**Goal of the exercise:** Check each line of the data below for the word "ўзровень". How many lines have it? Answer with the number alone.

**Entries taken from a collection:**
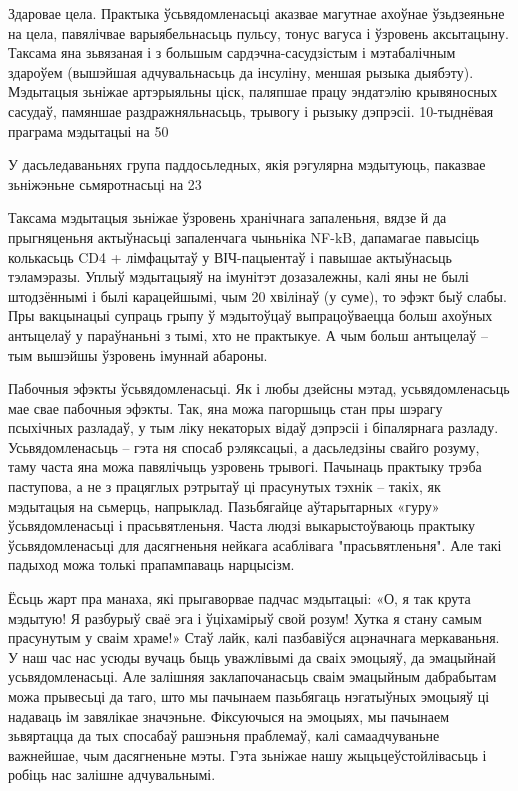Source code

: Здаровае цела. Практыка ўсьвядомленасьці аказвае магутнае ахоўнае ўзьдзеяньне на цела, павялічвае варыябельнасьць пульсу, тонус вагуса і ўзровень аксытацыну. Таксама яна зьвязаная і з большым сардэчна-сасудзістым і мэтабалічным здароўем (вышэйшая адчувальнасьць да інсуліну, меншая рызыка дыябэту). Мэдытацыя зьніжае артэрыяльны ціск, паляпшае працу эндатэлію крывяносных сасудаў, памяншае раздражняльнасьць, трывогу і рызыку дэпрэсіі. 10-тыднёвая праграма мэдытацыі на 50%

У дасьледаваньнях група паддосьледных, якія рэгулярна мэдытуюць, паказвае зьніжэньне сьмяротнасьці на 23%

Таксама мэдытацыя зьніжае ўзровень хранічнага запаленьня, вядзе й да прыгняценьня актыўнасьці запаленчага чыньніка NF-kB, дапамагае павысіць колькасьць CD4 + лімфацытаў у ВІЧ-пацыентаў і павышае актыўнасьць тэламэразы. Уплыў мэдытацыяў на імунітэт дозазалежны, калі яны не былі штодзённымі і былі карацейшымі, чым 20 хвілінаў (у суме), то эфэкт быў слабы. Пры вакцынацыі супраць грыпу ў мэдытоўцаў выпрацоўваецца больш ахоўных антыцелаў у параўнаньні з тымі, хто не практыкуе. А чым больш антыцелаў – тым вышэйшы ўзровень імуннай абароны.

Пабочныя эфэкты ўсьвядомленасьці. Як і любы дзейсны мэтад, усьвядомленасьць мае свае пабочныя эфэкты. Так, яна можа пагоршыць стан пры шэрагу псыхічных разладаў, у тым ліку некаторых відаў дэпрэсіі і біпалярнага разладу. Усьвядомленасьць – гэта ня спосаб рэляксацыі, а дасьледзіны свайго розуму, таму часта яна можа павялічыць узровень трывогі. Пачынаць практыку трэба паступова, а не з працяглых рэтрытаў ці прасунутых тэхнік – такіх, як мэдытацыя на сьмерць, напрыклад. Пазьбягайце аўтарытарных «гуру» ўсьвядомленасьці і прасьвятленьня. Часта людзі выкарыстоўваюць практыку ўсьвядомленасьці для дасягненьня нейкага асаблівага "прасьвятленьня". Але такі падыход можа толькі прапампаваць нарцысізм.

Ёсьць жарт пра манаха, які прыгаворвае падчас мэдытацыі: «О, я так крута мэдытую! Я разбурыў сваё эга і ўціхамірыў свой розум! Хутка я стану самым прасунутым у сваім храме!» Стаў лайк, калі пазбавіўся ацэначнага меркаваньня. У наш час нас усюды вучаць быць уважлівымі да сваіх эмоцыяў, да эмацыйнай усьвядомленасьці. Але залішняя заклапочанасьць сваім эмацыйным дабрабытам можа прывесьці да таго, што мы пачынаем пазьбягаць нэгатыўных эмоцыяў ці надаваць ім завялікае значэньне. Фіксуючыся на эмоцыях, мы пачынаем зьвяртацца да тых спосабаў рашэньня праблемаў, калі самаадчуваньне важнейшае, чым дасягненьне мэты. Гэта зьніжае нашу жыцьцеўстойлівасьць і робіць нас залішне адчувальнымі.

**Response:** 2